Local congregational churches are historically formed around covenants (e.g. the Dedham Covenant), often unique to that church, another kind of confession.
- Westminster Confession of Faith (1646)
  - Though not produced by congregationalists, the Synod of Cambridge (1648) adopted the WCF without revision, only referring to their own Cambridge Platform regarding church government (ch. XXV., XXX., and XXXI)
- Savoy Declaration (1658)
  - Adopted in America as the Saybrook (1708)
- The Declaration of 1833
- Declaration of Faith (1865)

=== Baptist ===
Baptist confessions, like the Congregationalists, are statements of agreement rather than enforceable rules. They "have never been held as tests of orthodoxy, as of any authoritative or binding force; they merely reflect the existing harmony of views and the scriptural interpretations of the churches assenting to them."
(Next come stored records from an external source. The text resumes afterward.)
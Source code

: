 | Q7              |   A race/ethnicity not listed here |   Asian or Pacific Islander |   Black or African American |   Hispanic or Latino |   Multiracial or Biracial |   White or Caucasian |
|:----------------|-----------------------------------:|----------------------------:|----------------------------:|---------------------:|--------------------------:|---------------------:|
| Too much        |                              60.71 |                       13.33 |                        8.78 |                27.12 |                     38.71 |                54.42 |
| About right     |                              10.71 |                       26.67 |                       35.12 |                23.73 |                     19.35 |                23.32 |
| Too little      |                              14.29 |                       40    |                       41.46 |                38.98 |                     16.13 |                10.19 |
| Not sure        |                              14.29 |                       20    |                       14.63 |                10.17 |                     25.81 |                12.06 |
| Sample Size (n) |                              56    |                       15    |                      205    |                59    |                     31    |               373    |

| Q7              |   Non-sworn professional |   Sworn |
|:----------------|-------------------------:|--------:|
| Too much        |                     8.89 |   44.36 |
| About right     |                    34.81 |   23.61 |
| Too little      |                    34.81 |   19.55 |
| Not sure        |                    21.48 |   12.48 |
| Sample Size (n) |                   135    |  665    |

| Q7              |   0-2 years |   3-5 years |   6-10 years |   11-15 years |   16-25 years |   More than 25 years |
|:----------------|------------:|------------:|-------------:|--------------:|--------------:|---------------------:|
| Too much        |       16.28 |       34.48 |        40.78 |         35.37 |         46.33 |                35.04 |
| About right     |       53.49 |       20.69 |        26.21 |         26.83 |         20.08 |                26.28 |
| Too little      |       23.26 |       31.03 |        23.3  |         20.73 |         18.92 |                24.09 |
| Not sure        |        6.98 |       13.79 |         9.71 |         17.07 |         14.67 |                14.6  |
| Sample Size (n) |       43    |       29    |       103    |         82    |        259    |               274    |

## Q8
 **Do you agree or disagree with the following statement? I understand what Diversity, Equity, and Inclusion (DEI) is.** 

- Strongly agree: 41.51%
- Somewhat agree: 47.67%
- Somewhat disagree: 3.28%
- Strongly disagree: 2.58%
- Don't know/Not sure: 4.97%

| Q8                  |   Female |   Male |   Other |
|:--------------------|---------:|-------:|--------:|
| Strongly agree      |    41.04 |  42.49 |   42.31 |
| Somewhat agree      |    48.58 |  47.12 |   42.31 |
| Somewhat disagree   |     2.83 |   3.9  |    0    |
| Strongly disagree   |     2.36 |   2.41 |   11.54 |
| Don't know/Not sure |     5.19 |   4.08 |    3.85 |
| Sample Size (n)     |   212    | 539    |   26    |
Only confessional Particular Baptists regard themselves to be "Reformed", since orthodox and historic Reformed theology is inherently paedobaptistic. Part of the Baptist movement finds its origin in the nonconformist movement in England, observing Calvinistic theology with the Presbyterians and Congregationalists. Baptists subscribing to Calvinist soteriology are called Particular Baptists or Reformed Baptist. There are further subdivisions of Particular Baptists, such as Regular and Primitive.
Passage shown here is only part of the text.